#### Dataset content

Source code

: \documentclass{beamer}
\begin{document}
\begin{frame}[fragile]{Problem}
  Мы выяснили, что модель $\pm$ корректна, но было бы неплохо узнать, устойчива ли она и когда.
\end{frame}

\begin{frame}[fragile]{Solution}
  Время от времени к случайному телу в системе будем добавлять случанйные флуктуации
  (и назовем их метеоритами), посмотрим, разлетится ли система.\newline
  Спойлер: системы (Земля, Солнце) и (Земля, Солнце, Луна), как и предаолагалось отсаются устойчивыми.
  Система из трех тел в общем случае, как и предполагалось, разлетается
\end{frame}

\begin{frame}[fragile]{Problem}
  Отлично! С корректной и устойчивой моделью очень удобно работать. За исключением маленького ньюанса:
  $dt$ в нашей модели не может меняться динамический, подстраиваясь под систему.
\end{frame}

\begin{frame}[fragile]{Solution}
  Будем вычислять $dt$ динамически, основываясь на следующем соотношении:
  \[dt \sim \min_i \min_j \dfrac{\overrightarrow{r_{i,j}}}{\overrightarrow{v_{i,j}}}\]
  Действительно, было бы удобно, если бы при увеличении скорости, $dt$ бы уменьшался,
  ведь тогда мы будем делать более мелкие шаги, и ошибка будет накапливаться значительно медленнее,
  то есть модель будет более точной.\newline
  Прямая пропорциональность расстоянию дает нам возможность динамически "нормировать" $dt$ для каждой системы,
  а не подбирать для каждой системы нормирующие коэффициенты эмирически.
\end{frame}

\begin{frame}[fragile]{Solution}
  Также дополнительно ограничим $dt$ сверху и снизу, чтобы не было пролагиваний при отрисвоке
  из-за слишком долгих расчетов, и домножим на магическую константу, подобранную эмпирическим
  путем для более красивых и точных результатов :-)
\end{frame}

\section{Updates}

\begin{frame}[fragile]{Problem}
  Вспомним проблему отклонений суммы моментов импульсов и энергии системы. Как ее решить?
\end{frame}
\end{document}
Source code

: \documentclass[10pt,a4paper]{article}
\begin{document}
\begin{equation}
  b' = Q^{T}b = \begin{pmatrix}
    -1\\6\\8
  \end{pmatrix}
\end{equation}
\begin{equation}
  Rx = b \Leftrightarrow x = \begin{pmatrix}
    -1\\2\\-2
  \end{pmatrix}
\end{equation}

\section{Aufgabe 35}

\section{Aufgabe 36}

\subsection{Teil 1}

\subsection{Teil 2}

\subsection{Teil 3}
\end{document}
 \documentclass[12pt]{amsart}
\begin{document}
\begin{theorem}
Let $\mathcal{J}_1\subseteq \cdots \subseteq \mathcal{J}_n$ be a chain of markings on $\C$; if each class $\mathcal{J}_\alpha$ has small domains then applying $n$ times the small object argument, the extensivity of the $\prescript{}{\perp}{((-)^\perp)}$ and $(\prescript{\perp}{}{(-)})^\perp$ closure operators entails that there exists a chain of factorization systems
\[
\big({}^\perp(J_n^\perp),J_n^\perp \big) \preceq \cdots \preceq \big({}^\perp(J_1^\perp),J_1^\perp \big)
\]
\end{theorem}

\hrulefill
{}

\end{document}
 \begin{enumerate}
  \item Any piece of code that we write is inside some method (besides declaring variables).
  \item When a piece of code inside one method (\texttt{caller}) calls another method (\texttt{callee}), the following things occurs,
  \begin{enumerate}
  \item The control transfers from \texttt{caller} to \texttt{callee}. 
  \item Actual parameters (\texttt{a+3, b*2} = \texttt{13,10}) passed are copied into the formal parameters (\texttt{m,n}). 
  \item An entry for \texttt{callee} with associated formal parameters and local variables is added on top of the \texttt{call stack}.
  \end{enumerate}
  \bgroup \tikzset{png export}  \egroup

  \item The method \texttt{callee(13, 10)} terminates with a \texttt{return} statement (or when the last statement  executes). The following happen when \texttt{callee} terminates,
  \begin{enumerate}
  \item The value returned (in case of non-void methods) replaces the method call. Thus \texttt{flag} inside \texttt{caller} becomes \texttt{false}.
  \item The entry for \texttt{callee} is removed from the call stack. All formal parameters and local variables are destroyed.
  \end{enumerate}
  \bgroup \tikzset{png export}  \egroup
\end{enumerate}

#### What to do
You are asked to transcribe all of the data above exactly.

#### Written answer
Source code

: \documentclass{beamer}
\begin{document}
\begin{frame}[fragile]{Problem}
  Мы выяснили, что модель $\pm$ корректна, но было бы неплохо узнать, устойчива ли она и когда.
\end{frame}

\begin{frame}[fragile]{Solution}
  Время от времени к случайному телу в системе будем добавлять случанйные флуктуации
  (и назовем их метеоритами), посмотрим, разлетится ли система.\newline
  Спойлер: системы (Земля, Солнце) и (Земля, Солнце, Луна), как и предаолагалось отсаются устойчивыми.
  Система из трех тел в общем случае, как и предполагалось, разлетается
\end{frame}

\begin{frame}[fragile]{Problem}
  Отлично! С корректной и устойчивой моделью очень удобно работать. За исключением маленького ньюанса:
  $dt$ в нашей модели не может меняться динамический, подстраиваясь под систему.
\end{frame}

\begin{frame}[fragile]{Solution}
  Будем вычислять $dt$ динамически, основываясь на следующем соотношении:
  \[dt \sim \min_i \min_j \dfrac{\overrightarrow{r_{i,j}}}{\overrightarrow{v_{i,j}}}\]
  Действительно, было бы удобно, если бы при увеличении скорости, $dt$ бы уменьшался,
  ведь тогда мы будем делать более мелкие шаги, и ошибка будет накапливаться значительно медленнее,
  то есть модель будет более точной.\newline
  Прямая пропорциональность расстоянию дает нам возможность динамически "нормировать" $dt$ для каждой системы,
  а не подбирать для каждой системы нормирующие коэффициенты эмирически.
\end{frame}

\begin{frame}[fragile]{Solution}
  Также дополнительно ограничим $dt$ сверху и снизу, чтобы не было пролагиваний при отрисвоке
  из-за слишком долгих расчетов, и домножим на магическую константу, подобранную эмпирическим
  путем для более красивых и точных результатов :-)
\end{frame}

\section{Updates}

\begin{frame}[fragile]{Problem}
  Вспомним проблему отклонений суммы моментов импульсов и энергии системы. Как ее решить?
\end{frame}
\end{document}
Source code

: \documentclass[10pt,a4paper]{article}
\begin{document}
\begin{equation}
  b' = Q^{T}b = \begin{pmatrix}
    -1\\6\\8
  \end{pmatrix}
\end{equation}
\begin{equation}
  Rx = b \Leftrightarrow x = \begin{pmatrix}
    -1\\2\\-2
  \end{pmatrix}
\end{equation}

\section{Aufgabe 35}

\section{Aufgabe 36}

\subsection{Teil 1}

\subsection{Teil 2}

\subsection{Teil 3}
\end{document}
 \documentclass[12pt]{amsart}
\begin{document}
\begin{theorem}
Let $\mathcal{J}_1\subseteq \cdots \subseteq \mathcal{J}_n$ be a chain of markings on $\C$; if each class $\mathcal{J}_\alpha$ has small domains then applying $n$ times the small object argument, the extensivity of the $\prescript{}{\perp}{((-)^\perp)}$ and $(\prescript{\perp}{}{(-)})^\perp$ closure operators entails that there exists a chain of factorization systems
\[
\big({}^\perp(J_n^\perp),J_n^\perp \big) \preceq \cdots \preceq \big({}^\perp(J_1^\perp),J_1^\perp \big)
\]
\end{theorem}

\hrulefill
{}

\end{document}
 \begin{enumerate}
  \item Any piece of code that we write is inside some method (besides declaring variables).
  \item When a piece of code inside one method (\texttt{caller}) calls another method (\texttt{callee}), the following things occurs,
  \begin{enumerate}
  \item The control transfers from \texttt{caller} to \texttt{callee}. 
  \item Actual parameters (\texttt{a+3, b*2} = \texttt{13,10}) passed are copied into the formal parameters (\texttt{m,n}). 
  \item An entry for \texttt{callee} with associated formal parameters and local variables is added on top of the \texttt{call stack}.
  \end{enumerate}
  \bgroup \tikzset{png export}  \egroup

  \item The method \texttt{callee(13, 10)} terminates with a \texttt{return} statement (or when the last statement  executes). The following happen when \texttt{callee} terminates,
  \begin{enumerate}
  \item The value returned (in case of non-void methods) replaces the method call. Thus \texttt{flag} inside \texttt{caller} becomes \texttt{false}.
  \item The entry for \texttt{callee} is removed from the call stack. All formal parameters and local variables are destroyed.
  \end{enumerate}
  \bgroup \tikzset{png export}  \egroup
\end{enumerate}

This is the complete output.